▶ **GOAL OF THE EXERCISE**: Would you please state how many lines in the entries contain the word "subsubsection"? Only the number should be given.

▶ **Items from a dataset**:
* * * * *

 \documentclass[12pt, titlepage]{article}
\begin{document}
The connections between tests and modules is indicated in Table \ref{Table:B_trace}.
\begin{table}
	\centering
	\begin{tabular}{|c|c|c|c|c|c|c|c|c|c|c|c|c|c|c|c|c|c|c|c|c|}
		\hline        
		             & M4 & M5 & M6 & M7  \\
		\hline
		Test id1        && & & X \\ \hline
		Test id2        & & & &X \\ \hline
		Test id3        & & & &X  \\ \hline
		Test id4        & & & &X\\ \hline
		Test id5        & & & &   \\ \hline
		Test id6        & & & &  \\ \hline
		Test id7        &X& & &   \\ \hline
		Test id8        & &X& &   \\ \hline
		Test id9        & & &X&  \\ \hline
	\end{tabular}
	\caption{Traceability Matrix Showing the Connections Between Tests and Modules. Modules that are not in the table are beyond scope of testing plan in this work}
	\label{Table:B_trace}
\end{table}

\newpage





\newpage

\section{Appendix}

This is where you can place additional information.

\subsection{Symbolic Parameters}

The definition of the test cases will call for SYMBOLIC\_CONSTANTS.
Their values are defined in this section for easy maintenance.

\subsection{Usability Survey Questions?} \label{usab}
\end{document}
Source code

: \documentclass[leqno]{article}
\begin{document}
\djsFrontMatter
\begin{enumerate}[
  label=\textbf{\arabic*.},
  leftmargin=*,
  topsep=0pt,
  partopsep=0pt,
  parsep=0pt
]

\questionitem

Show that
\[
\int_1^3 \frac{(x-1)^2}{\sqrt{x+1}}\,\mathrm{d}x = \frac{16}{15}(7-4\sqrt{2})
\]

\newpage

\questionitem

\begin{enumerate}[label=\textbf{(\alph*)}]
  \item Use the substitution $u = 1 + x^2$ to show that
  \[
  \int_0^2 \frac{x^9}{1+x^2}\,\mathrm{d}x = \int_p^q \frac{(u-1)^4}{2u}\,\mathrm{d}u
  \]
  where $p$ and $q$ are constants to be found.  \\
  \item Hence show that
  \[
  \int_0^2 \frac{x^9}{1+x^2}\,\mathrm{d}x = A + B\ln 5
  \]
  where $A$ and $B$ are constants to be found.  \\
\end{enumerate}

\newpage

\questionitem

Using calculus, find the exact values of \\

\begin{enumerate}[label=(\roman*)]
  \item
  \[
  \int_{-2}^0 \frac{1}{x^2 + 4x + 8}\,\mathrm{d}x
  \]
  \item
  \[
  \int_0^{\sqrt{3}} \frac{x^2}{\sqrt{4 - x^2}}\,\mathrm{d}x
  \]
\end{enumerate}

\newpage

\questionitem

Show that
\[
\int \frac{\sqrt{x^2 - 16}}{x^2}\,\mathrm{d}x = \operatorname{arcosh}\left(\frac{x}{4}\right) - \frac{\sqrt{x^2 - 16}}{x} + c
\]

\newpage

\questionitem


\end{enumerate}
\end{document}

* * * * *

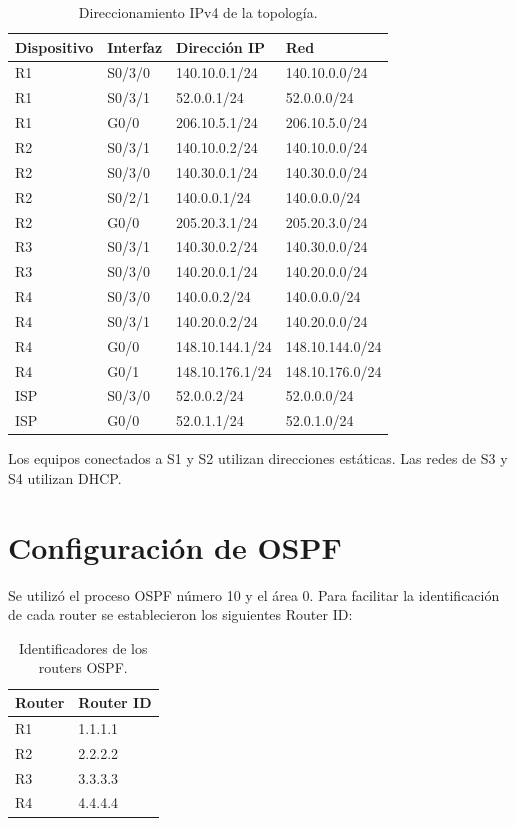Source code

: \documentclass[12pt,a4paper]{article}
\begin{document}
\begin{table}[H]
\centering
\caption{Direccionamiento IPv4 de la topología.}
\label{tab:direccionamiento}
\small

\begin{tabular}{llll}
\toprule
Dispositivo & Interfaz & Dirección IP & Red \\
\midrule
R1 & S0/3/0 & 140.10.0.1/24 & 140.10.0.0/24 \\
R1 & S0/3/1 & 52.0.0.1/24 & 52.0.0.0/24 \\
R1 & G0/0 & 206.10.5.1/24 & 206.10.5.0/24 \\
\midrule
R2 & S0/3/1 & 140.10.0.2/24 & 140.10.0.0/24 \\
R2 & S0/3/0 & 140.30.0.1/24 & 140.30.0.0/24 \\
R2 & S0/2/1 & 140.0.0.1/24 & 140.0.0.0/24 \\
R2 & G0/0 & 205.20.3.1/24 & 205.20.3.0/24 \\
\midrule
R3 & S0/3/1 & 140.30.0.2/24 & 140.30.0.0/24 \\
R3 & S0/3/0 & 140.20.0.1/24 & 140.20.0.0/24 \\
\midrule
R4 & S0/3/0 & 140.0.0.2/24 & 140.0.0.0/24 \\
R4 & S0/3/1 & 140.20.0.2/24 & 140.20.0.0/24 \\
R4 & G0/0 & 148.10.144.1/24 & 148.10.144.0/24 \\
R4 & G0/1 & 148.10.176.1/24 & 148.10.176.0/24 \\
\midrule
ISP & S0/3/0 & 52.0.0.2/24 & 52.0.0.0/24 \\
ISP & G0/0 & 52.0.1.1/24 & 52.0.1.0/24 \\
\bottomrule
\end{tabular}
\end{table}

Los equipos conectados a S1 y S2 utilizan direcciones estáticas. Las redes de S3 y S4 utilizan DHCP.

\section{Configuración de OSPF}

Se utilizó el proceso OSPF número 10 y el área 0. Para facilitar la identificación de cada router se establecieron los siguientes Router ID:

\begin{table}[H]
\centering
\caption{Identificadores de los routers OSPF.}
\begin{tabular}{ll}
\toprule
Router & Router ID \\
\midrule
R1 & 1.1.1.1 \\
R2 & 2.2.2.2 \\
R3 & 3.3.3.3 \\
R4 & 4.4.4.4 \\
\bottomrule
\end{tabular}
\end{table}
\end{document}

* * * * *

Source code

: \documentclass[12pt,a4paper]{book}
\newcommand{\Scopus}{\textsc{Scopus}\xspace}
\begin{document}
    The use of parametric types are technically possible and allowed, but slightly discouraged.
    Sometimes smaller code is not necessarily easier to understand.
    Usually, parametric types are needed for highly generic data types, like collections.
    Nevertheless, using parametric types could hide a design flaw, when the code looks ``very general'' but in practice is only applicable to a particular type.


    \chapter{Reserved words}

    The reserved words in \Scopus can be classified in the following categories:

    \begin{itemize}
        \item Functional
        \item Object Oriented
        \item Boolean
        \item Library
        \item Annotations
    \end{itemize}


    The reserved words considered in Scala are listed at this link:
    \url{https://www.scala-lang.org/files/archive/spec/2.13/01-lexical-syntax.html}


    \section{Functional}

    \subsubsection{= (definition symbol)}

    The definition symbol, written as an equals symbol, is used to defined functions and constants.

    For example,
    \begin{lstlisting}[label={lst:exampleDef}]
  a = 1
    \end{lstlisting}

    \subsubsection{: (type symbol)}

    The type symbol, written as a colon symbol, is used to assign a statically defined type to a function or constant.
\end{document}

* * * * *

▶ **WRITTEN REPLY**: 2